- _Work to complete_
Filter these entries down to lines holding "Valore".

[Stored data entries]
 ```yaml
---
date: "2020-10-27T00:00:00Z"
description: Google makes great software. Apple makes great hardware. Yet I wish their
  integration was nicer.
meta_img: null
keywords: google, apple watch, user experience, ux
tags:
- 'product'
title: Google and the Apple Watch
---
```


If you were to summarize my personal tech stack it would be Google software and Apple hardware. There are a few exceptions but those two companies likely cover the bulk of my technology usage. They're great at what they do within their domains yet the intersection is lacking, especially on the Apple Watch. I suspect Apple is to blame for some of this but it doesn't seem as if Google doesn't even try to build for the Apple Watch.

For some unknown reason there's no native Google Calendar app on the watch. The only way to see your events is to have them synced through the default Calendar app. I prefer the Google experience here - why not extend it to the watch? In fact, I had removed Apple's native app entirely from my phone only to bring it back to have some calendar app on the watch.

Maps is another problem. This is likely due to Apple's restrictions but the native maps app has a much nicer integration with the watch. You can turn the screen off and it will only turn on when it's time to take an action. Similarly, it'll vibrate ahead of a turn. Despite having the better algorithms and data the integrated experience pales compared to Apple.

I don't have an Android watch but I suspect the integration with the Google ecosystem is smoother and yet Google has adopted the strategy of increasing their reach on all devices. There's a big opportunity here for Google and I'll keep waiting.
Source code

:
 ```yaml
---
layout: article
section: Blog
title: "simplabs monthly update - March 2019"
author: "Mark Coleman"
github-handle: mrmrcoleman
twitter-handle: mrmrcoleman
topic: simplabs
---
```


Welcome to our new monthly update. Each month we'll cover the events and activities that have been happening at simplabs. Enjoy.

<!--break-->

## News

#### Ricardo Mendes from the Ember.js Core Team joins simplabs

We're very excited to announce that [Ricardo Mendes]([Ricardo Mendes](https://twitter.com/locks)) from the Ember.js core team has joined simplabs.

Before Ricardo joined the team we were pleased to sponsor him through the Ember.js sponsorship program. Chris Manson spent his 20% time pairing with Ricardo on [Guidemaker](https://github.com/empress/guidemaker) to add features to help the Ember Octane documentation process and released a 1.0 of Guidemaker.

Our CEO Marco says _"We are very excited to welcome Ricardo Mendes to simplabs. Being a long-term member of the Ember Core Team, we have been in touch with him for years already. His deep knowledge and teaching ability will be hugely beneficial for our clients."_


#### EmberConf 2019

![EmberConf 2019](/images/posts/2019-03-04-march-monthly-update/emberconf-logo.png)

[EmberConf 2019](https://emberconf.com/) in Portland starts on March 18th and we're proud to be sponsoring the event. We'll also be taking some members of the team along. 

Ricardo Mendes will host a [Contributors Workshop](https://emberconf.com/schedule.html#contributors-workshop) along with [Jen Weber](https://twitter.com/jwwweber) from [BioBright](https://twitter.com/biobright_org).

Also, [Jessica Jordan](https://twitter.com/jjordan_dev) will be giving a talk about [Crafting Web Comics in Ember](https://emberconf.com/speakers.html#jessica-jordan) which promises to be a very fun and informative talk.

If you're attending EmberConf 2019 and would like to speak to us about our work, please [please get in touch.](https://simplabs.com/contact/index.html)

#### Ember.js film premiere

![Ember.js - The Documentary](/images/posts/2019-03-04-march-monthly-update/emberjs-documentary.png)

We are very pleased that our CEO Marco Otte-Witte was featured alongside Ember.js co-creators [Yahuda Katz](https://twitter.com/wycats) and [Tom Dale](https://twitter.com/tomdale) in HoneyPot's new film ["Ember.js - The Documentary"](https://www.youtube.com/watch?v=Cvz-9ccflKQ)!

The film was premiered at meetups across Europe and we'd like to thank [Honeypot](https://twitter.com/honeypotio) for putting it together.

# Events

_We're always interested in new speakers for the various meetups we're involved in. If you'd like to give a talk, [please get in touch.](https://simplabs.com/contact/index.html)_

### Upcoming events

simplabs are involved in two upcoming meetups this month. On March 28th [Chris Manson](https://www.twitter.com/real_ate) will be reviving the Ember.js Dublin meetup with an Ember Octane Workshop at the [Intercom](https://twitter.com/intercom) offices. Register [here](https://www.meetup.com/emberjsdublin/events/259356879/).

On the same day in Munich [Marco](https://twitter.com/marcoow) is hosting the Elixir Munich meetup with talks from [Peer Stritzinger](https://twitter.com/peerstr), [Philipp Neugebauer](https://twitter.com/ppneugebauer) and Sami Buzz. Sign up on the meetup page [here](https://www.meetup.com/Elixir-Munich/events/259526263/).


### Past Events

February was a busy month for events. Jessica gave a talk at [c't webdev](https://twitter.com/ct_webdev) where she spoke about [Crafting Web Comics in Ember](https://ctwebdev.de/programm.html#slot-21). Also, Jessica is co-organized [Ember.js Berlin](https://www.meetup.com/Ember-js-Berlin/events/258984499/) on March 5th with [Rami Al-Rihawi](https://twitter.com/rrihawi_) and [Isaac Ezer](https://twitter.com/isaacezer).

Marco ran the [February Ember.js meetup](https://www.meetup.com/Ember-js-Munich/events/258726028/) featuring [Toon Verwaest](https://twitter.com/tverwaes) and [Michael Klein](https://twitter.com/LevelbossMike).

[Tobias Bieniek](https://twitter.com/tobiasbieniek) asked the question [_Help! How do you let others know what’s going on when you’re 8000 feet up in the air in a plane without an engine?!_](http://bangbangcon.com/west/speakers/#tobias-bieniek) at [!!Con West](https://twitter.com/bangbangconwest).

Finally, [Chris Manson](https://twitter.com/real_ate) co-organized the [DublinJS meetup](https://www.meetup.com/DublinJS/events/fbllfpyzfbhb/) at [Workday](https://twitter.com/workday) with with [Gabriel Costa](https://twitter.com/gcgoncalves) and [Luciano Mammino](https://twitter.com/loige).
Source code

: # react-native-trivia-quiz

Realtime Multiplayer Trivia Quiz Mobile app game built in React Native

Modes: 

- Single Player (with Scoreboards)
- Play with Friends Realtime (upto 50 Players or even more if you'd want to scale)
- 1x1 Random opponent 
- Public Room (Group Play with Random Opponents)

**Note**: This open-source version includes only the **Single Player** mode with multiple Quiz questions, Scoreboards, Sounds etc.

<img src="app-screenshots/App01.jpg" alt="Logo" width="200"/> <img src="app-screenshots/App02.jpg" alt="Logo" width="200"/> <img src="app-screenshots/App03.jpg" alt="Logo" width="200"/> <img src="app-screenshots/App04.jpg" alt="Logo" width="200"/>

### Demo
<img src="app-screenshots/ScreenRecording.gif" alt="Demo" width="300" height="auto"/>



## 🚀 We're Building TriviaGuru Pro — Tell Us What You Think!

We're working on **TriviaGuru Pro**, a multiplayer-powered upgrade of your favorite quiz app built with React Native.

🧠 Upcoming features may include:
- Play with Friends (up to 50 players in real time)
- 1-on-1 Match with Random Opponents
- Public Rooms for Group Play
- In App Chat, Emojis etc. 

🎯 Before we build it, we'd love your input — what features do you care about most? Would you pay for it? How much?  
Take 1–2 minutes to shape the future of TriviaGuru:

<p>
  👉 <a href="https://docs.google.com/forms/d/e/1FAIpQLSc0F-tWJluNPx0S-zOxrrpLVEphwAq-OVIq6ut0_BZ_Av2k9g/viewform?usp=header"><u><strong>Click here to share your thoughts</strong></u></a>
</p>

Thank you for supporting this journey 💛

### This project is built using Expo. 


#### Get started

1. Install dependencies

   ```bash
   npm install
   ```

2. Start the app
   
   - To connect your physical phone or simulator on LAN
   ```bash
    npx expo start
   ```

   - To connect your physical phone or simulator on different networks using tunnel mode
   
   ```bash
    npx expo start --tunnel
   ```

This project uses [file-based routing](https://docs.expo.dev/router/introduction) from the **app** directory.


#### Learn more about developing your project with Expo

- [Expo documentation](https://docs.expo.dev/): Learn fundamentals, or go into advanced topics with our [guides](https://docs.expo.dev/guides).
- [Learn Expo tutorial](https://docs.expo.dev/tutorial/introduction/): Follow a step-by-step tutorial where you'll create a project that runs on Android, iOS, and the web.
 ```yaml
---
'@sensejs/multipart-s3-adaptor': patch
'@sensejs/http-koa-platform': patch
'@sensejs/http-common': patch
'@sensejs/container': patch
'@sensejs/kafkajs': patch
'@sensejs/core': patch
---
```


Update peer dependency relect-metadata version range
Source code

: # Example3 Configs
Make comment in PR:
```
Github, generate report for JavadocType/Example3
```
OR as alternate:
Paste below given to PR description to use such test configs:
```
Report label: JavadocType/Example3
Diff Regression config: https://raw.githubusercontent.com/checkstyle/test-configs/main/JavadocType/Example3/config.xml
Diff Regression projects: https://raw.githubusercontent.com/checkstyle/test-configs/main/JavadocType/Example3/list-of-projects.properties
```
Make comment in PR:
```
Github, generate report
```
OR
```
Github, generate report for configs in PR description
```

--

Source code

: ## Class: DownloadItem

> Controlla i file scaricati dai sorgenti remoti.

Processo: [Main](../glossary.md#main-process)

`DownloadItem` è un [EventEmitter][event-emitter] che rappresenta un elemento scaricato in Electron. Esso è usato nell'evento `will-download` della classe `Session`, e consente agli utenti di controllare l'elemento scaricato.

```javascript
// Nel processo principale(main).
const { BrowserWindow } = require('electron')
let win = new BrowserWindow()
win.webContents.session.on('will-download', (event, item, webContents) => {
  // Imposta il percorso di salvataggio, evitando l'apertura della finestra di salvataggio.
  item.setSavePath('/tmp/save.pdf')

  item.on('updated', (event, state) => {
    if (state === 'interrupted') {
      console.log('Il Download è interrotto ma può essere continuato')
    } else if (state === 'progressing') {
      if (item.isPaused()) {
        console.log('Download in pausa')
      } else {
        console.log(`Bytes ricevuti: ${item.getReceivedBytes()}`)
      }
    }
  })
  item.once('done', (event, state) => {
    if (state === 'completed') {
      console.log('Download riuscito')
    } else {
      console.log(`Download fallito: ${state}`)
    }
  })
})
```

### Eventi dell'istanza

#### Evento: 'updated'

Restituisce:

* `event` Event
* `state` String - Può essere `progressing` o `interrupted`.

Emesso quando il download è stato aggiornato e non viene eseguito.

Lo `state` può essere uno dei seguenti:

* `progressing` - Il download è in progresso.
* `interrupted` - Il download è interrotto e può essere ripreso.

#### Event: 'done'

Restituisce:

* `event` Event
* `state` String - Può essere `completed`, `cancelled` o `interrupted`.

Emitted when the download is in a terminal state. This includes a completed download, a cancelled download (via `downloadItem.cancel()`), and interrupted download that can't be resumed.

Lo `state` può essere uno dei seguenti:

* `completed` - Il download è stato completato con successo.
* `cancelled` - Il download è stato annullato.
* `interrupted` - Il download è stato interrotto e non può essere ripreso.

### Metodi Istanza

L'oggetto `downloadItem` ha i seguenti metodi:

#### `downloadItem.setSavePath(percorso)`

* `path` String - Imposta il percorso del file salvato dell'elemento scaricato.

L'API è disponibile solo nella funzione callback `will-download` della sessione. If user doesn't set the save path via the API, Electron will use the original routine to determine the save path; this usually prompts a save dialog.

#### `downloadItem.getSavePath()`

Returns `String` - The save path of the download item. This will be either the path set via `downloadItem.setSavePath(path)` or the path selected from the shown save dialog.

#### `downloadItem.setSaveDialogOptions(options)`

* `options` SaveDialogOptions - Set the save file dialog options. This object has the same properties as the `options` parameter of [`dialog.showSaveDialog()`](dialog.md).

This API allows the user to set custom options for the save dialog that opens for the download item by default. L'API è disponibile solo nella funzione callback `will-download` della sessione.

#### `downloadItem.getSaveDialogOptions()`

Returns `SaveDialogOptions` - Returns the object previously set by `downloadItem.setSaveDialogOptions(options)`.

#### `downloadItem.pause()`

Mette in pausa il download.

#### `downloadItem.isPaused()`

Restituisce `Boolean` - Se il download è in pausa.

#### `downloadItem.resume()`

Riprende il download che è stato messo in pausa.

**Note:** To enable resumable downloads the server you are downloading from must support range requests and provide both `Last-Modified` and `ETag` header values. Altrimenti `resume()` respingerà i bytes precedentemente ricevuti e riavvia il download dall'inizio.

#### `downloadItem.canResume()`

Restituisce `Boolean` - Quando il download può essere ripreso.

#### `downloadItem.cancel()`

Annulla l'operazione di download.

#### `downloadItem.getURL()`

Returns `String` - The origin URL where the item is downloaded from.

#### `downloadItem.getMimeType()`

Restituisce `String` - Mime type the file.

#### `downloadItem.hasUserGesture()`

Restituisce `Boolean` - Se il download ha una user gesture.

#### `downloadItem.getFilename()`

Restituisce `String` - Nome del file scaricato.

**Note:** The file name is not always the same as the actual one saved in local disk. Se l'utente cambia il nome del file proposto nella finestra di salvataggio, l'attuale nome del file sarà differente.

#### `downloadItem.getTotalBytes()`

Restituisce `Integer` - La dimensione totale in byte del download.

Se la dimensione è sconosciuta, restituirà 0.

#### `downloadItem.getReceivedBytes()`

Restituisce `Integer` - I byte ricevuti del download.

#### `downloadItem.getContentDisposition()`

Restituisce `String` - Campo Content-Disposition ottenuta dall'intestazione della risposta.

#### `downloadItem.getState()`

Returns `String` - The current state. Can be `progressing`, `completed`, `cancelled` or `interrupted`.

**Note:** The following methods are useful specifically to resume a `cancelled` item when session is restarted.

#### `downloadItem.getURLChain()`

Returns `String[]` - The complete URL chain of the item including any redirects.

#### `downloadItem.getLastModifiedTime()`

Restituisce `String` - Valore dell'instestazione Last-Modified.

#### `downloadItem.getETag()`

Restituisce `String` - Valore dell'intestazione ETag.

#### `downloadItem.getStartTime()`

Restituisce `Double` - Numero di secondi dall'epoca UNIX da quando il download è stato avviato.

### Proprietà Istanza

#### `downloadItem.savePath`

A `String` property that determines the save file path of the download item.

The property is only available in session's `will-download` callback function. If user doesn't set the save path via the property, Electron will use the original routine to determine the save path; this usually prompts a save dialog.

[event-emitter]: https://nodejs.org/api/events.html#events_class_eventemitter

---

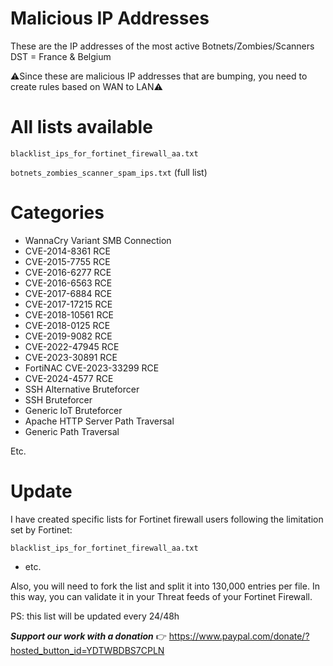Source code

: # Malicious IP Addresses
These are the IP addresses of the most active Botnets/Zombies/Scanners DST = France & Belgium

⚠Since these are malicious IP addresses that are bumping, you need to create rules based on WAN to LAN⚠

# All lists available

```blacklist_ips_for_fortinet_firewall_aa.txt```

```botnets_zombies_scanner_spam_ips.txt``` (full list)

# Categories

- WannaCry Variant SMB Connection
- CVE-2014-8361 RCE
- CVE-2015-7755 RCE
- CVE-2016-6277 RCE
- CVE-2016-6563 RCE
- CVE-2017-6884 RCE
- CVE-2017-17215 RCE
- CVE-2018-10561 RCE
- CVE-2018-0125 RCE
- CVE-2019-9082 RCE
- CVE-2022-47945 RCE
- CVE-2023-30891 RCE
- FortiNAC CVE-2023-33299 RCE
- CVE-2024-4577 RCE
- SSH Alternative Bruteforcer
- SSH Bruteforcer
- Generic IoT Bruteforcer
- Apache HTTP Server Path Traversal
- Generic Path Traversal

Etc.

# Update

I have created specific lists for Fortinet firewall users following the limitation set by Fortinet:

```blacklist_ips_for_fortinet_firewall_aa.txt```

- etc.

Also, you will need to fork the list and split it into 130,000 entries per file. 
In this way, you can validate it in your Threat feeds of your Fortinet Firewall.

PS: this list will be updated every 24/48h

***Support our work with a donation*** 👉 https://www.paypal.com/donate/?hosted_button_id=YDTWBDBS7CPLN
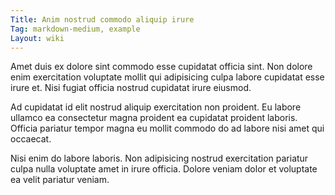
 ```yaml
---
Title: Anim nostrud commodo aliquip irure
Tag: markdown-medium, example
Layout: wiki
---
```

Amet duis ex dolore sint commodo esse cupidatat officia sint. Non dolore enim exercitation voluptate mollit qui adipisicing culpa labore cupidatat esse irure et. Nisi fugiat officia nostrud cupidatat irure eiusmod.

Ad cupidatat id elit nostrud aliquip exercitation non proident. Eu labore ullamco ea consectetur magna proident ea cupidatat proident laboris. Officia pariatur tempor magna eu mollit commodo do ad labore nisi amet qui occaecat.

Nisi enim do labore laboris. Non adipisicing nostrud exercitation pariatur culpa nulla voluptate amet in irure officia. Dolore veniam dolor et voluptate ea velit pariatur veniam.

- _Task answer_
Restituisce `String` - Valore dell'instestazione Last-Modified.
Restituisce `String` - Valore dell'intestazione ETag.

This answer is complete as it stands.